Além das reservas de CO2 existentes na atmosfera e nas calotas polares de inverno, também se poderia encontrá-lo no solo. Nos seus antigos tempos de calor, a atmosfera marciana era provavelmente densa em gás carbônico, e isso significa que o solo atual pode estar saturado com aquele material. Em experiências de laboratório, um tipo de solo de nome palagonite, vermelho como o de Marte e encontrado nos vulcões havaianos, absorve prontamente as moléculas de CO2, ligando-se frouxamente a elas. Constatou-se que a elevação gradual da temperatura faz o gás ferver e deixar o solo que o havia absorvido. Quanto mais sobe a temperatura, mais gás escapa.Uma vez no ar, o CO2, passaria a trabalhar com os CFCs e a elevar a temperatura mais acentuadamente. O ciclo continuaria até que a temperatura global ficasse um pouco acima do ponto de congelamento. A essa altura, graças ao vagaroso aquecimento, as reservas de água começariam a liberar vapor, ampliando o efeito estufa.

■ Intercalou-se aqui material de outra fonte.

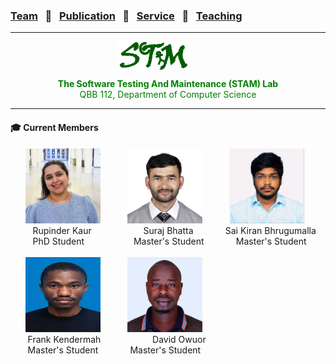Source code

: ### [Team](stamlab.md) &nbsp;&nbsp;🌴&nbsp;&nbsp; [Publication](publications.md) &nbsp;&nbsp;🌴&nbsp;&nbsp; [Service](services.md) &nbsp;&nbsp;🌴&nbsp;&nbsp; [Teaching](teaching.md)
***
<style type="text/css">
.center{
  text-align:center; 
  display:block;
}

.centerImg {
  display: block;
  margin-left: 170px;  
}

</style>

<img src="assets/img/stam_logo.png" alt="The Software Testing And Maintenance (STAM) Lab" width="120" height="45" class="centerImg">
<p class="center" style="color:green;">
<b> The Software Testing And Maintenance (STAM) Lab</b><br>
QBB 112, Department of Computer Science
</p>

<hr>
<h4>‍🎓 Current Members</h4>
&nbsp;&nbsp;&nbsp;&nbsp;&nbsp;&nbsp;<img src="assets/img/rupinder_kaur.jpg" alt="Rupinder_Kaur" width="120" height="120">
&nbsp;&nbsp;&nbsp;&nbsp;&nbsp;&nbsp;&nbsp;&nbsp;&nbsp;&nbsp;<img src="assets/img/suraj_bhatta.JPG" alt="suraj_bhatta" width="120" height="120">
&nbsp;&nbsp;&nbsp;&nbsp;&nbsp;&nbsp;&nbsp;&nbsp;&nbsp;&nbsp;<img src="assets/img/sai_kiran.jpg" alt="Sai_Kiran" width="120" height="120"><br>
&nbsp;&nbsp;&nbsp;&nbsp;&nbsp;&nbsp;&nbsp;&nbsp;&nbsp;Rupinder Kaur
&nbsp;&nbsp;&nbsp;&nbsp;&nbsp;&nbsp;&nbsp;&nbsp;&nbsp;&nbsp;&nbsp;&nbsp;&nbsp;&nbsp;&nbsp;&nbsp;&nbsp;&nbsp;&nbsp;&nbsp;Suraj Bhatta
&nbsp;&nbsp;&nbsp;&nbsp;&nbsp;&nbsp;&nbsp;&nbsp;&nbsp;&nbsp;&nbsp;&nbsp;Sai Kiran Bhrugumalla
&nbsp;&nbsp;&nbsp;&nbsp;&nbsp;&nbsp;&nbsp;&nbsp;&nbsp;PhD Student
&nbsp;&nbsp;&nbsp;&nbsp;&nbsp;&nbsp;&nbsp;&nbsp;&nbsp;&nbsp;&nbsp;&nbsp;&nbsp;&nbsp;&nbsp;&nbsp;&nbsp;&nbsp;&nbsp;Master's Student
&nbsp;&nbsp;&nbsp;&nbsp;&nbsp;&nbsp;&nbsp;&nbsp;&nbsp;&nbsp;&nbsp;&nbsp;Master's Student
<br>
<br>
&nbsp;&nbsp;&nbsp;&nbsp;&nbsp;&nbsp;<img src="assets/img/frank.jpeg" alt="Frank_Kendermah" width="120" height="120">
&nbsp;&nbsp;&nbsp;&nbsp;&nbsp;&nbsp;&nbsp;&nbsp;&nbsp;&nbsp;<img src="assets/img/david_owuor.jpeg" alt="david_owuor" width="120" height="120"><br>
&nbsp;&nbsp;&nbsp;&nbsp;&nbsp;&nbsp;&nbsp;Frank Kendermah
&nbsp;&nbsp;&nbsp;&nbsp;&nbsp;&nbsp;&nbsp;&nbsp;&nbsp;&nbsp;&nbsp;&nbsp;&nbsp;&nbsp;&nbsp;&nbsp;&nbsp;&nbsp;&nbsp;&nbsp;David Owuor<br>
&nbsp;&nbsp;&nbsp;&nbsp;&nbsp;&nbsp;&nbsp;Master's Student
&nbsp;&nbsp;&nbsp;&nbsp;&nbsp;&nbsp;&nbsp;&nbsp;&nbsp;&nbsp;&nbsp;&nbsp;Master's Student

Então, se o CO2 do solo estiver perto da superfície, talvez o planeta se aqueça em um século — praticamente do dia para a noite, em termos planetários. Mas se estiver em camadas profundas, o prazo pode se dilatar para 100 000 anos. Seja como for, só depois desse estágio Marte poderia sustentar umas poucas e vigorosas espécies vegetais. E ainda haveria sérios obstáculos. Mesmo quando Marte já tiver gás carbônico para alimentar plantas, o solo pode não lhes fornecer bastante nitrogênio na forma de sais, também decisivos para o metabolismo vegetal. Além disso. os cientistas teriam que usar micróbios para absorver os sais e repassar o elemento vital às plantas. A água é outro problema. Estudos recentes sugerem que Marte é muito mais úmido do que jamais se imaginou, a ponto de formar lagos ou mesmo oceanos assim que a temperatura começar a subir. Para quem pretende estimular a vida, a água é realmente um bom sinal — com exceção de um aspecto. O CO2, atmosférico, que tem afinidade pelo H2O passaria a se dissolver na água e a formar depósitos de calcário. Quanto mais tempo as duas substâncias permanecessem em contato, mais gás carbônico se perderia.

Na Terra, esse problema é resolvido pelo movimento dos continentes, que mergulham uns sob os outros e levam o calcário consigo. Ao longo dos milênios, o calor interno desfaz as rochas e devolve o CO2 ao ar pela boca dos vulcões. Em Marte, essa tarefa ficaria a cargo dos próprios terraformadores. Embora seja necessário preservar o gás carbônico atmosférico, certos processos que o destroem são altamente desejáveis. O metabolismo das plantas é um exemplo. Assim que os primeiros vegetais fossem introduzidos no ambiente marciano, começariam imediatamente a retirar CO2 do ar e a quebrá-lo em átomos de carbono e oxigênio. Os terraformadores ficariam contentes: para que animais e homens pudessem sobreviver, a atmosfera teria de ser modificada até a parcela de oxigênio alcançar cerca de 20% — mais ou menos na proporção do ar terrestre. O problema é complicado: como os vegetais produzem oxigênio de maneira altamente ineficiente, precisariam de pelo menos 100 000 anos para criar um lugar agradável aos animais.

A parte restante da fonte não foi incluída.